● Task statement
Print every line of the listing below, starting with the line that holds "exactly one level;" and going on through the line that holds "integer may only", both included, and print nothing else.

● Task material
******************************

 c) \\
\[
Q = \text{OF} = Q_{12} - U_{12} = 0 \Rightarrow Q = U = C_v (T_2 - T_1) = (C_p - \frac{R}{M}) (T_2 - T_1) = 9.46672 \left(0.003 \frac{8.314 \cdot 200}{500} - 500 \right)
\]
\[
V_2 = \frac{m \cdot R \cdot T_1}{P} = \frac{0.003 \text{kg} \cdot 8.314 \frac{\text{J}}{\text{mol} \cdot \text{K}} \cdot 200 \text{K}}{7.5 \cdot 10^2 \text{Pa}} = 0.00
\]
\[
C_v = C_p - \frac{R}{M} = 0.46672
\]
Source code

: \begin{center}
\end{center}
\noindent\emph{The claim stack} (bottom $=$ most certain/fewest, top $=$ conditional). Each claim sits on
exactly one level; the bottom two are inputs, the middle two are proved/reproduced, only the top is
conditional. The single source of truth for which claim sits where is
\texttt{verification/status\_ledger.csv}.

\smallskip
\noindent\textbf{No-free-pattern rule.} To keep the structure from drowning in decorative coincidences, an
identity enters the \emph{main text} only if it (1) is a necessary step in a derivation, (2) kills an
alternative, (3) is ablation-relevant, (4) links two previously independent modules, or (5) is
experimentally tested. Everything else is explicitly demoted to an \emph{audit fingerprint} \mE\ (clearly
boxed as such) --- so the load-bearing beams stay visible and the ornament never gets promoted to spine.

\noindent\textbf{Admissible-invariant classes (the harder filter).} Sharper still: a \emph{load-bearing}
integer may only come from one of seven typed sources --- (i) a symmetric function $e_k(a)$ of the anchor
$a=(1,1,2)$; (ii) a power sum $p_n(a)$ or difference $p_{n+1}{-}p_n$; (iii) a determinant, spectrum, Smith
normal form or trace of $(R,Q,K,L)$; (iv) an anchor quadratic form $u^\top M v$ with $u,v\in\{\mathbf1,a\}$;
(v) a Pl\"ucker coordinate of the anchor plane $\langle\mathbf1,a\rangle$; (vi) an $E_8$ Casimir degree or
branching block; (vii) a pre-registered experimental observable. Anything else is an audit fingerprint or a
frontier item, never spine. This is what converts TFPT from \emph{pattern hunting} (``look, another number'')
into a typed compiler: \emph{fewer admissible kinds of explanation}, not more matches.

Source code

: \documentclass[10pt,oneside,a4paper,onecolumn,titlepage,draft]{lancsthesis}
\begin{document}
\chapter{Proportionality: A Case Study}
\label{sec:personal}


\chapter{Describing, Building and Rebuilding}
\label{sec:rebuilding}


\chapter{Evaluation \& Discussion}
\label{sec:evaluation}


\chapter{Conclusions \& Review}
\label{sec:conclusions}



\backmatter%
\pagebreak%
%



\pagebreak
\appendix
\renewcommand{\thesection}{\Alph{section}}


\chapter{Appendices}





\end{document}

******************************

● Solution
exactly one level; the bottom two are inputs, the middle two are proved/reproduced, only the top is
conditional. The single source of truth for which claim sits where is
\texttt{verification/status\_ledger.csv}.

\smallskip
\noindent\textbf{No-free-pattern rule.} To keep the structure from drowning in decorative coincidences, an
identity enters the \emph{main text} only if it (1) is a necessary step in a derivation, (2) kills an
alternative, (3) is ablation-relevant, (4) links two previously independent modules, or (5) is
experimentally tested. Everything else is explicitly demoted to an \emph{audit fingerprint} \mE\ (clearly
boxed as such) --- so the load-bearing beams stay visible and the ornament never gets promoted to spine.

\noindent\textbf{Admissible-invariant classes (the harder filter).} Sharper still: a \emph{load-bearing}
integer may only come from one of seven typed sources --- (i) a symmetric function $e_k(a)$ of the anchor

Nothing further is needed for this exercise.